It is the duty of a project manager to make prudent decisions that would see the risks level reduced. This will make sure that the focus on project goals is maintained. Risk management actually provides a platform to better understand the nature of the project, risks involved and hence involve the team members early enough. In essence, risk management is a formal process that involves risk identification, risk analysis- both qualitative and quantitative, risk response planning, and even risk monitoring and control.

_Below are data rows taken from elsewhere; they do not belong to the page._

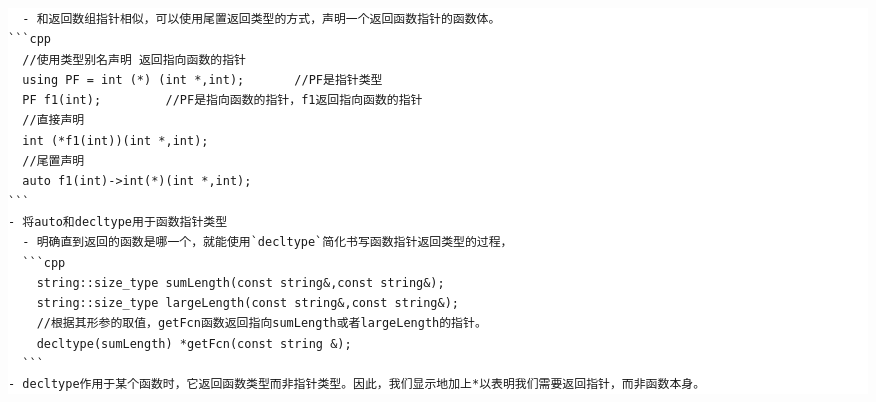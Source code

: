       - 和返回数组指针相似，可以使用尾置返回类型的方式，声明一个返回函数指针的函数体。
    ```cpp
      //使用类型别名声明 返回指向函数的指针
      using PF = int (*) (int *,int);       //PF是指针类型
      PF f1(int);         //PF是指向函数的指针，f1返回指向函数的指针
      //直接声明
      int (*f1(int))(int *,int);
      //尾置声明
      auto f1(int)->int(*)(int *,int);
    ``` 
    - 将auto和decltype用于函数指针类型
      - 明确直到返回的函数是哪一个，就能使用`decltype`简化书写函数指针返回类型的过程，
      ```cpp
        string::size_type sumLength(const string&,const string&);
        string::size_type largeLength(const string&,const string&);
        //根据其形参的取值，getFcn函数返回指向sumLength或者largeLength的指针。
        decltype(sumLength) *getFcn(const string &);
      ```
    - decltype作用于某个函数时，它返回函数类型而非指针类型。因此，我们显示地加上*以表明我们需要返回指针，而非函数本身。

Research that have been conducted in many business intelligence projects shows that poor performance in terms of reaching scope, quality, time and cost objectives is as a result of poor risk management. Most of these shortcomings are as a result of either unforeseen events, which may or may not have been anticipated by properly experienced project management, or foreseen events for which the risks were not fully assessed.  If risk management is not given due attention, it can result into unnecessary and often heavy losses, or worse lead to complete project failure. The biggest impediment to proper risk management is the management’s attitude towards risk itself. There is also the belief that the application of formal project management frameworks to highly volatile and iterative projects slows down the project. In most occasions, inherent risks are simply optimistically ignored and attention is shifted to higher level risks. It should however be appreciated that risk management methods are a requirement for project success and the variation in such as project is the way in which the method is applied. Risk management method and principles are used regardless of whether the project is a business intelligence implementation, construction of a bridge or renovation of a structure.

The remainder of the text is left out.